Scalia fires back, “If there was a mistake here, context suggests it was a substantive mistake in designing this part of the law, not a technical mistake in transcribing it.” A substantive mistake in design, he argues, is not within the purview of the Court to correct: “The Court forgets that ours is a government of laws and not of men,” writes Scalia. “That means we are governed by the terms of our laws, not by the unenacted will of our lawmakers.”

Scalia’s dissent is a blistering critique not only of Roberts’s deeply flawed opinion in Burwell, but of an entire philosophy of governance that has gained ascendancy in America over the past century: rule by decree. Scholars often point to the Progressive era, beginning more or less with President Woodrow Wilson, as the inauguration of the administrative state and the decline of the rule of law. But the tendency to rule by decree goes back much farther, centuries back, although for much of that time it was known by another name — prerogative.

Renowned Columbia Law School professor Philip Hamburger wrote a book last year entitled “Is Administrative Law Unlawful?” The book traced the lineage of administrative law back to royal prerogative — the notion that a monarch’s proclamations carry the force of law even though they are not, in fact, law. Hamburger offers myriad examples of prerogative but one from 1539 stands out.
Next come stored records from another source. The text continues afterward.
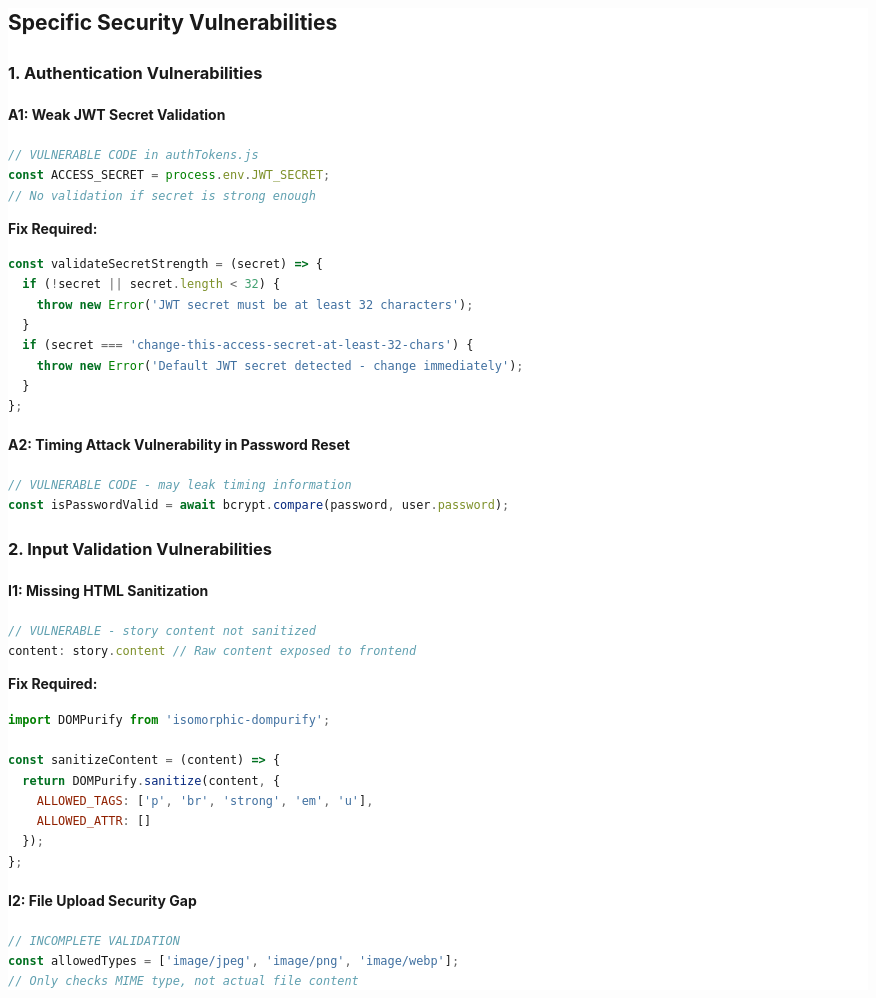 ## Specific Security Vulnerabilities

### 1. Authentication Vulnerabilities

#### A1: Weak JWT Secret Validation
```javascript
// VULNERABLE CODE in authTokens.js
const ACCESS_SECRET = process.env.JWT_SECRET;
// No validation if secret is strong enough
```

**Fix Required:**
```javascript
const validateSecretStrength = (secret) => {
  if (!secret || secret.length < 32) {
    throw new Error('JWT secret must be at least 32 characters');
  }
  if (secret === 'change-this-access-secret-at-least-32-chars') {
    throw new Error('Default JWT secret detected - change immediately');
  }
};
```

#### A2: Timing Attack Vulnerability in Password Reset
```javascript
// VULNERABLE CODE - may leak timing information
const isPasswordValid = await bcrypt.compare(password, user.password);
```

### 2. Input Validation Vulnerabilities

#### I1: Missing HTML Sanitization
```javascript
// VULNERABLE - story content not sanitized
content: story.content // Raw content exposed to frontend
```

**Fix Required:**
```javascript
import DOMPurify from 'isomorphic-dompurify';

const sanitizeContent = (content) => {
  return DOMPurify.sanitize(content, {
    ALLOWED_TAGS: ['p', 'br', 'strong', 'em', 'u'],
    ALLOWED_ATTR: []
  });
};
```

#### I2: File Upload Security Gap
```javascript
// INCOMPLETE VALIDATION
const allowedTypes = ['image/jpeg', 'image/png', 'image/webp'];
// Only checks MIME type, not actual file content
```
Henry VIII induced Parliament that year to pass the Act of Proclamations, allowing the king to “set forth . . . proclamations, under such penalties and pains” the king deemed “necessary and requisite.” The king’s proclamations “shall be obeyed, observed, and kept as though they were made by act of Parliament.”

Hamburger’s argument — much abbreviated — is that the American founding was the culmination of centuries of struggle against prerogative. A large part of this struggle was not only the development of legislative bodies but also of an independent judiciary, both of which achieved full realization in the U.S. Constitution. The lurch back toward prerogative and away from these institutions began with theories about administration at the turn of the last century, many of which were put into practice by Wilson and his progressive heirs. And now here we are. The Supreme Court has upheld an IRS rule that blatantly rewrites a section of poorly designed law in order to achieve a policy outcome desired by the administration. We overcame royal prerogative in the late 18th century only to replace it, in modern times, with administrative prerogative.

In his 2012 book about President Obama, I Am the Change, Charles Kesler claimed that the ACA is the “latest installment in modern liberalism’s long-running project to change America by changing Americans’ relation to their government.” The Burwell ruling should leave no doubt that Kesler was correct. No longer must elected representatives of the people hammer out compromises and pass actual laws. It’s enough, now, for Congress to express a desire for a policy outcome and leave the details to a vast unelected bureaucracy — even when those details involve billions of dollars in taxes and spending, strict mandates and penalties, and government control over vast swaths of the economy.

Accepting administrative prerogative, as the Court has done in Burwell, does indeed change our relation to our government. You cannot vote the bureaucrats out of office, after all, and yet their administrative edicts “shall be obeyed, observed, and kept as though they were made by act of Parliament.”

Mr. Davidson is the director of the Center for Health Care Policy at the Texas Public Policy Foundation.